There is always confusion in Los Angeles County when one receives a red-light camera ticket. After all, in 2012, the media celebrated then City Attorney Carmen Trutanich’s decision not to enforce any red light camera ticket issued within the City of Los Angeles. Yet what tickets qualify for this exclusion and how does one invoke Mr. Trutanich’s position to bar judgment on such a ticket? What if the ticket was not issued in the City of Los Angeles?
Synopsis: City of Inglewood Red Light Camera Ticket Upheld at California Supreme Court, Finding that the Photographs and Video at Issue Were Properly Authenticated.

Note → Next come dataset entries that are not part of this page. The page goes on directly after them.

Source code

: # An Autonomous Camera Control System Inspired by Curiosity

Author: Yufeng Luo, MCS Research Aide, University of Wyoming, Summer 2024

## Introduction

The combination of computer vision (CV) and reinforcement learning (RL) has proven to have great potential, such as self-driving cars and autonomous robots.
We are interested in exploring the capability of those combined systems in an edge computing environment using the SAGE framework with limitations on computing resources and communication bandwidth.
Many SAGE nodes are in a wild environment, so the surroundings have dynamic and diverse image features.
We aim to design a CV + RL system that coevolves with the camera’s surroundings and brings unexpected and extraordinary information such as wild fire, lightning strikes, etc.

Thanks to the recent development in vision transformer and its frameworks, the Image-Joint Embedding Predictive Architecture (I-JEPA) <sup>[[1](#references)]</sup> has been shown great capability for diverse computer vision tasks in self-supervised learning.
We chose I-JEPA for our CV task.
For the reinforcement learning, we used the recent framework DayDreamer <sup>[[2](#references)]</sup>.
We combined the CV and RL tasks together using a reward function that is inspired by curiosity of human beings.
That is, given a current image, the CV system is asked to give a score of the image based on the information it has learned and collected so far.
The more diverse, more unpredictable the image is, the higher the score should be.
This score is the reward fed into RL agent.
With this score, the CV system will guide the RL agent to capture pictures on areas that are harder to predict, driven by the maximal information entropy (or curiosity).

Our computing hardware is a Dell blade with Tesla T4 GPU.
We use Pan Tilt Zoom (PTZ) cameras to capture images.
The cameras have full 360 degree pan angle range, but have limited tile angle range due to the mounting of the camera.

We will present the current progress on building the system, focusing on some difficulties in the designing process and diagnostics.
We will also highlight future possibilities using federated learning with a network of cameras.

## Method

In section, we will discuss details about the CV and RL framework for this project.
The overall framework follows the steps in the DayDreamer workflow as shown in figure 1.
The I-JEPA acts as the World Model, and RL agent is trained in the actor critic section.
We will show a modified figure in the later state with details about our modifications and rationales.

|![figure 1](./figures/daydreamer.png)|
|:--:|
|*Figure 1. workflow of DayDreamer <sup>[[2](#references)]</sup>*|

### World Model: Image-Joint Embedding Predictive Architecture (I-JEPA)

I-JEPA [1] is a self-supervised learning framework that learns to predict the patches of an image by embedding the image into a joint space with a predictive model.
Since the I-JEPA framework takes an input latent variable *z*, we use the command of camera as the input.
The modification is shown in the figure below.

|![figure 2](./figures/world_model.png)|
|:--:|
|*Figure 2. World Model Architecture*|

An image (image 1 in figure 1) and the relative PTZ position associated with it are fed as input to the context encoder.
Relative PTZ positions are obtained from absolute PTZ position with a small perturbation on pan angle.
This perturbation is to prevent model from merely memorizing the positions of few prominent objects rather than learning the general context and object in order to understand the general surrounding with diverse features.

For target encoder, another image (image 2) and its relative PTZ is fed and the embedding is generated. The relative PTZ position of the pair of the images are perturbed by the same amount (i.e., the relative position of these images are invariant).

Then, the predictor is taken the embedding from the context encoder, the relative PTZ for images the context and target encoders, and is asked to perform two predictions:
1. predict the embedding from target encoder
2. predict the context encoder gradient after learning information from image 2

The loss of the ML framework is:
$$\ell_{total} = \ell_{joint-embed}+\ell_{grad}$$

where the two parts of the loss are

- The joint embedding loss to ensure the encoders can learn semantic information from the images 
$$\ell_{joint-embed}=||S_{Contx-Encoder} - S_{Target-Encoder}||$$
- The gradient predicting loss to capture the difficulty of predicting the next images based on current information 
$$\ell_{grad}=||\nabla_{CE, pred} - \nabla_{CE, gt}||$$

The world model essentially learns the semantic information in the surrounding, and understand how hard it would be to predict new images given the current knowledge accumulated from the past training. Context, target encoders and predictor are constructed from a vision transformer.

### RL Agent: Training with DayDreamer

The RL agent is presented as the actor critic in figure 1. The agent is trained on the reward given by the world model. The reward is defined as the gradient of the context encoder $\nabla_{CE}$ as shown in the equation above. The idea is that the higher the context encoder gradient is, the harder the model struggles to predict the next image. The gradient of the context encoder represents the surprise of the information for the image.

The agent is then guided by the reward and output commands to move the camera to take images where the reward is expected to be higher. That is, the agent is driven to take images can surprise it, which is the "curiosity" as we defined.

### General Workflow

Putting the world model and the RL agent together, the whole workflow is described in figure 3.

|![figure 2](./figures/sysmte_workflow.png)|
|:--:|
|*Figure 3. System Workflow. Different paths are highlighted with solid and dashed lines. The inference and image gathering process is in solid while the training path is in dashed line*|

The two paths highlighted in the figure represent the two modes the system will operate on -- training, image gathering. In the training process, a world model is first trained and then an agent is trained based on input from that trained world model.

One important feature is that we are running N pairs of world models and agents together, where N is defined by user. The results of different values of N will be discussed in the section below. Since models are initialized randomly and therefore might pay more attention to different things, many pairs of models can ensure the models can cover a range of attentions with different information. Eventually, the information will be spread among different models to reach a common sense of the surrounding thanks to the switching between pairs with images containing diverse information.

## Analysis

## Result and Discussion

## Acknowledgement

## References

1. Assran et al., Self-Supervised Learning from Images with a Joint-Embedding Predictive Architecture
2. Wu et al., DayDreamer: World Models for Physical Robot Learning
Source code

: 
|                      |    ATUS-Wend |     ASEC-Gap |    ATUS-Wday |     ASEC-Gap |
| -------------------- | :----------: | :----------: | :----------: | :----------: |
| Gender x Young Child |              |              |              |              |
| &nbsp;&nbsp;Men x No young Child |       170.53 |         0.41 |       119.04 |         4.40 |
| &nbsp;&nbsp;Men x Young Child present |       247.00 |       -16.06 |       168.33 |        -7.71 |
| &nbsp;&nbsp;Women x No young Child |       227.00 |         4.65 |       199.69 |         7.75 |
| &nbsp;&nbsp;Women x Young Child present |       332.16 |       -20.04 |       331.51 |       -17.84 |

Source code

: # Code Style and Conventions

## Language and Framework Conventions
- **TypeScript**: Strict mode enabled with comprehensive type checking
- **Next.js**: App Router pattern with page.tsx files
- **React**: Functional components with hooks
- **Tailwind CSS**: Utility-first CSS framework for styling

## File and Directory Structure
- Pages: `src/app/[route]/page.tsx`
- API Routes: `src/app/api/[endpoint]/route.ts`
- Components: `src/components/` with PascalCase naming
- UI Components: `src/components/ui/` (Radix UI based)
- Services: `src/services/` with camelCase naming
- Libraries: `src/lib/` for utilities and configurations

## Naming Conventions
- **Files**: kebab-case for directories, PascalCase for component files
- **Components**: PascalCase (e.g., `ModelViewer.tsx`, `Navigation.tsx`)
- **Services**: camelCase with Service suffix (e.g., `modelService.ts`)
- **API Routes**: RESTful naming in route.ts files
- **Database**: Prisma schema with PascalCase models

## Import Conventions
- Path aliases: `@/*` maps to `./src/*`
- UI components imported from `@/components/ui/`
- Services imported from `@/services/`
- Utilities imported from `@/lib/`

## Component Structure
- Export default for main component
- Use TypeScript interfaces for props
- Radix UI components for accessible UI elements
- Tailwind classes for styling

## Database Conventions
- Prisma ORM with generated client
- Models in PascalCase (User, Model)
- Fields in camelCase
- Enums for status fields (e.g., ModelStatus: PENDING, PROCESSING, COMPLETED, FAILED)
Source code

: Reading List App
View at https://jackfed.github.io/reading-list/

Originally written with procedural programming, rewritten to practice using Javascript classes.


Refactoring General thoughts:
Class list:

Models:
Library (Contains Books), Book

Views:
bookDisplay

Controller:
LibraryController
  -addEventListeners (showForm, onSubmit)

In 2009, before Mr. Trutanich changed his office policy, the City of Inglewood sent a citation to Carmen Goldsmith. It used its automated traffic enforcement system (ATES) to obtain three photographs of Goldsmith, as well as a twelve second video of her crossing the intersection of Centinela Avenue and Beach Avenue.
Goldsmith went to the Inglewood Superior Court in response to the notice to appear issued to her. She demanded trial and lost when Dean Young, an investigator with the Inglewood Police Department, testified. Young was assigned to the traffic division in red light camera enforcement and had been so assigned for six years.
Young testified that the Inglewood ATES was operated by the Inglewood Police Department, but maintained by Redflex Traffic System, Inc. Young explained that each photo had a “Date Bar” that showed the date, time, location and how long the traffic light had already been red at the location when the photo was taken. The Data Bar was on each photograph of Defendant’s car, one while the light had been red .27 seconds before Defendant entered the intersection. A second photograph showed her car in the intersection 0.66 seconds after the light had already turned red. The video also showed her car going through the intersection and measured her speed at 53 miles per hour.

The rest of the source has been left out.